第13章 気まぐれ【不死川編 第1話】
「……遅くなった。」
冷たく鋭い声。冨岡義勇だ。水の呼吸を操るその姿は、静かでありながら圧倒的な存在感を放つ。彼が加わったことで、知令の心は一層安定した。
「冨岡さん……」
小さく呟く声に、ほんのわずかな安心が混じる。目の前の恐怖が少しだけ和らいだ。
三人の呼吸は、互いの動きを読み合い、瞬時に戦術を組み立てていく。累の糸が襲いかかる瞬間、知令は頭の中で全ての攻撃パターンを分析し、炭治郎と冨岡の動きに合わせて斬撃を繰り出す。
「行くぞ!」
冨岡の指示に、知令は素早く動く。頭脳と冷静さが刀の一振りに反映され、累の攻撃を次々とかわす。

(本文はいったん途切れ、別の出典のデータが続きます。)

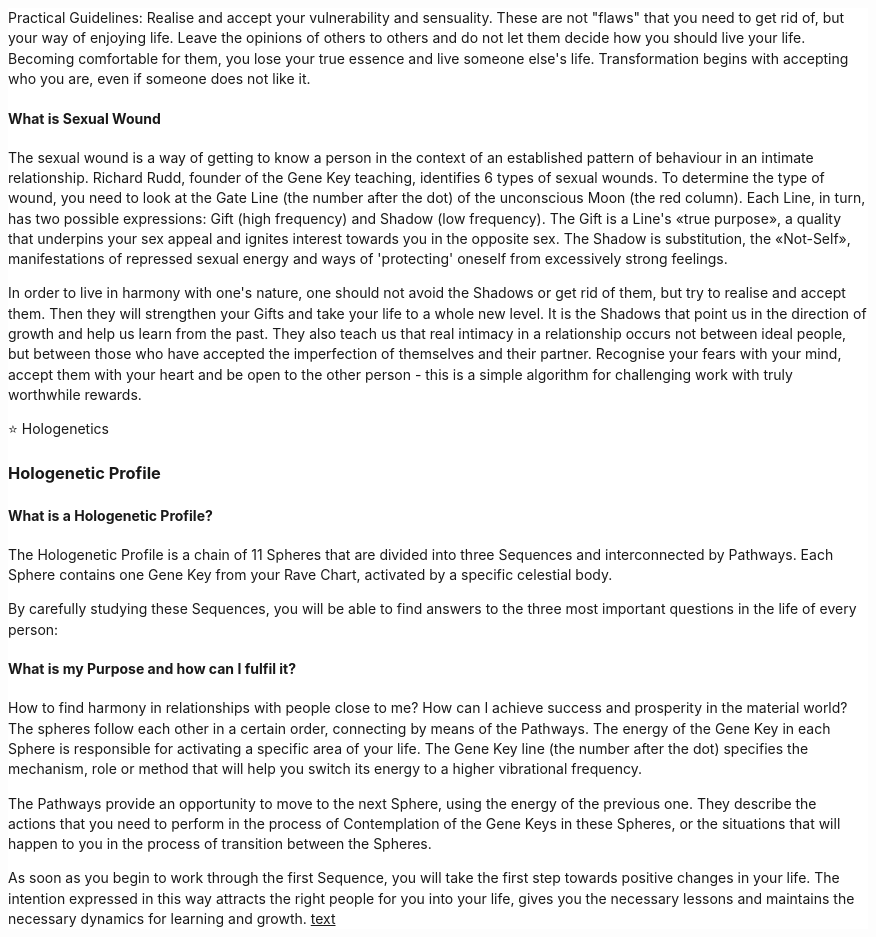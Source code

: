 Practical Guidelines:
Realise and accept your vulnerability and sensuality. These are not "flaws" that you need to get rid of, but your way of enjoying life. Leave the opinions of others to others and do not let them decide how you should live your life. Becoming comfortable for them, you lose your true essence and live someone else's life. Transformation begins with accepting who you are, even if someone does not like it.

#### What is Sexual Wound
The sexual wound is a way of getting to know a person in the context of an established pattern of behaviour in an intimate relationship. Richard Rudd, founder of the Gene Key teaching, identifies 6 types of sexual wounds. To determine the type of wound, you need to look at the Gate Line (the number after the dot) of the unconscious Moon (the red column). Each Line, in turn, has two possible expressions: Gift (high frequency) and Shadow (low frequency). The Gift is a Line's «true purpose», a quality that underpins your sex appeal and ignites interest towards you in the opposite sex. The Shadow is substitution, the «Not-Self», manifestations of repressed sexual energy and ways of 'protecting' oneself from excessively strong feelings.

In order to live in harmony with one's nature, one should not avoid the Shadows or get rid of them, but try to realise and accept them. Then they will strengthen your Gifts and take your life to a whole new level. It is the Shadows that point us in the direction of growth and help us learn from the past. They also teach us that real intimacy in a relationship occurs not between ideal people, but between those who have accepted the imperfection of themselves and their partner. Recognise your fears with your mind, accept them with your heart and be open to the other person - this is a simple algorithm for challenging work with truly worthwhile rewards.

⭐️ Hologenetics
### Hologenetic Profile
#### What is a Hologenetic Profile?
The Hologenetic Profile is a chain of 11 Spheres that are divided into three Sequences and interconnected by Pathways. Each Sphere contains one Gene Key from your Rave Chart, activated by a specific celestial body.

By carefully studying these Sequences, you will be able to find answers to the three most important questions in the life of every person:

#### What is my Purpose and how can I fulfil it?
How to find harmony in relationships with people close to me?
How can I achieve success and prosperity in the material world?
The spheres follow each other in a certain order, connecting by means of the Pathways. The energy of the Gene Key in each Sphere is responsible for activating a specific area of your life. The Gene Key line (the number after the dot) specifies the mechanism, role or method that will help you switch its energy to a higher vibrational frequency.

The Pathways provide an opportunity to move to the next Sphere, using the energy of the previous one. They describe the actions that you need to perform in the process of Contemplation of the Gene Keys in these Spheres, or the situations that will happen to you in the process of transition between the Spheres.

As soon as you begin to work through the first Sequence, you will take the first step towards positive changes in your life. The intention expressed in this way attracts the right people for you into your life, gives you the necessary lessons and maintains the necessary dynamics for learning and growth.
[text](https://www.humdes.com/en/tools/svg/e79bed36c3662afeac51b76756e03cbe/hologenetic/)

炭治郎が飛びかかり、冨岡が水の呼吸で糸を断ち切る。知令はその隙に累の背後に回り込み、刀を構えた。
「私……やります!」
小さな声に力がこもる。胸の中で、不死川の言葉が再び蘇る。
「一匹残らず、ぶっ殺す!」
怒りでも、憎しみでもなく──守るという意思と言葉が力を与える。知令は不死川が言っていた言葉をそのまま発しながら、思い切り刀を振り下ろし、累の首を断ち切った。
その瞬間、累の身体が崩れ落ち、森に静寂が戻る。
疲労と安堵で、知令は膝から崩れ落ちた。背後から炭治郎の手が差し伸べられ、冨岡の視線が優しく見守る。
「知令、大丈夫か?」
「はい……ありがとうございます……」
声は震えるが、心は少し晴れた気がした。
三人で立ち上がると、森の奥に差し込む光が優しく知令を包む。冷たい風に頬を撫でられ、彼女は小さく微笑む。
心の中で、あの夜の不死川の言葉、炭治郎の信頼、冨岡の静かな優しさが混ざり合う。
知令は気付く。──一人じゃなくても、心の力を最大限に引き出せるのだと。
「……これで、みんなを守れますね。」
小さく呟いたその言葉に、二人は頷いた。
──戦いの終わり、森に残るのは刀の音ではなく、三人の心が通い合った静かな余韻だった。